Task details
Each line from the start of the data below through the one containing "call center only." must be reproduced exactly.

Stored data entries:
—————
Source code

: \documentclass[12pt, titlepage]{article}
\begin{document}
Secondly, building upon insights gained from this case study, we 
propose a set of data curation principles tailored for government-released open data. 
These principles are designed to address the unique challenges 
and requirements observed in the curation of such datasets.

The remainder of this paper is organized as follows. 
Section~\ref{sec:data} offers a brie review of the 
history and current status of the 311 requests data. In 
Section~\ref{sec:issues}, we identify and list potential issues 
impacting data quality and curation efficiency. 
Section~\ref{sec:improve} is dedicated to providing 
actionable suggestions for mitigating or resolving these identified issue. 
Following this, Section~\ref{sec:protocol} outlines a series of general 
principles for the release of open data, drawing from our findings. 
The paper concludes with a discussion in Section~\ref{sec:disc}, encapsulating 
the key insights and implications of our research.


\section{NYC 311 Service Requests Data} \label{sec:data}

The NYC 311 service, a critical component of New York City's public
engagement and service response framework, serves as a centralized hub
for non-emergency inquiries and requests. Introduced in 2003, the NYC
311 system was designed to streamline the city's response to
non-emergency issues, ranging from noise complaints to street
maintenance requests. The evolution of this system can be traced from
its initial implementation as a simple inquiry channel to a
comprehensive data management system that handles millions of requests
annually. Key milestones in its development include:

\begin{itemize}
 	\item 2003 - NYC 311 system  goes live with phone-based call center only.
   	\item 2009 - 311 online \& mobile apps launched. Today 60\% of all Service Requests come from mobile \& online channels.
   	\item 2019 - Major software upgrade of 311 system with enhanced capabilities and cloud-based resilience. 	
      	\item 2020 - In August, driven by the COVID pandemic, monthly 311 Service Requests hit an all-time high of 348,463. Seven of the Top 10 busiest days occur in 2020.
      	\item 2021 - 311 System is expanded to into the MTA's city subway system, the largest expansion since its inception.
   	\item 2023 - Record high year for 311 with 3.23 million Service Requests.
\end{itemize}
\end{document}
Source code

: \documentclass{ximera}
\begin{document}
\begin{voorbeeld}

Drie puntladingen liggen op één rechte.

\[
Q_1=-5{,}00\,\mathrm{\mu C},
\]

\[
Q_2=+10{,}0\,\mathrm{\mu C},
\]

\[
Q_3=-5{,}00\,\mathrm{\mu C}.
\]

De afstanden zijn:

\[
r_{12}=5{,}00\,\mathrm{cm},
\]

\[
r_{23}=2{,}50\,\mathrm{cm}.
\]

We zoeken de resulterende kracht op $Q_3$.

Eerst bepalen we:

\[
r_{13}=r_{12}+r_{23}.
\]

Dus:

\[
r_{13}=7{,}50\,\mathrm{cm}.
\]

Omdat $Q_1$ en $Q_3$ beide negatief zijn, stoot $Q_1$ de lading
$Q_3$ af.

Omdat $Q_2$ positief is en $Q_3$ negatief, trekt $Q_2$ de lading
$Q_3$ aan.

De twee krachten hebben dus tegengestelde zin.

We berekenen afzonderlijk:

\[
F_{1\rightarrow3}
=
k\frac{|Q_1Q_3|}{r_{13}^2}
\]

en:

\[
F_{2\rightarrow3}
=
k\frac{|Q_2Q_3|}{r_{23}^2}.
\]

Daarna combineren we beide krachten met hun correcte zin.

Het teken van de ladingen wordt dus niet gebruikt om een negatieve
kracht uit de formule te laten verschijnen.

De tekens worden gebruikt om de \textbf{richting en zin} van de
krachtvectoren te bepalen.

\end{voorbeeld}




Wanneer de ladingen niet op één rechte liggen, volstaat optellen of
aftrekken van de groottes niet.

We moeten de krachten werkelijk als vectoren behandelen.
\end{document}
—————
Written reply
Source code

: \documentclass[12pt, titlepage]{article}
\begin{document}
Secondly, building upon insights gained from this case study, we 
propose a set of data curation principles tailored for government-released open data. 
These principles are designed to address the unique challenges 
and requirements observed in the curation of such datasets.

The remainder of this paper is organized as follows. 
Section~\ref{sec:data} offers a brie review of the 
history and current status of the 311 requests data. In 
Section~\ref{sec:issues}, we identify and list potential issues 
impacting data quality and curation efficiency. 
Section~\ref{sec:improve} is dedicated to providing 
actionable suggestions for mitigating or resolving these identified issue. 
Following this, Section~\ref{sec:protocol} outlines a series of general 
principles for the release of open data, drawing from our findings. 
The paper concludes with a discussion in Section~\ref{sec:disc}, encapsulating 
the key insights and implications of our research.


\section{NYC 311 Service Requests Data} \label{sec:data}

The NYC 311 service, a critical component of New York City's public
engagement and service response framework, serves as a centralized hub
for non-emergency inquiries and requests. Introduced in 2003, the NYC
311 system was designed to streamline the city's response to
non-emergency issues, ranging from noise complaints to street
maintenance requests. The evolution of this system can be traced from
its initial implementation as a simple inquiry channel to a
comprehensive data management system that handles millions of requests
annually. Key milestones in its development include:

\begin{itemize}
 	\item 2003 - NYC 311 system  goes live with phone-based call center only.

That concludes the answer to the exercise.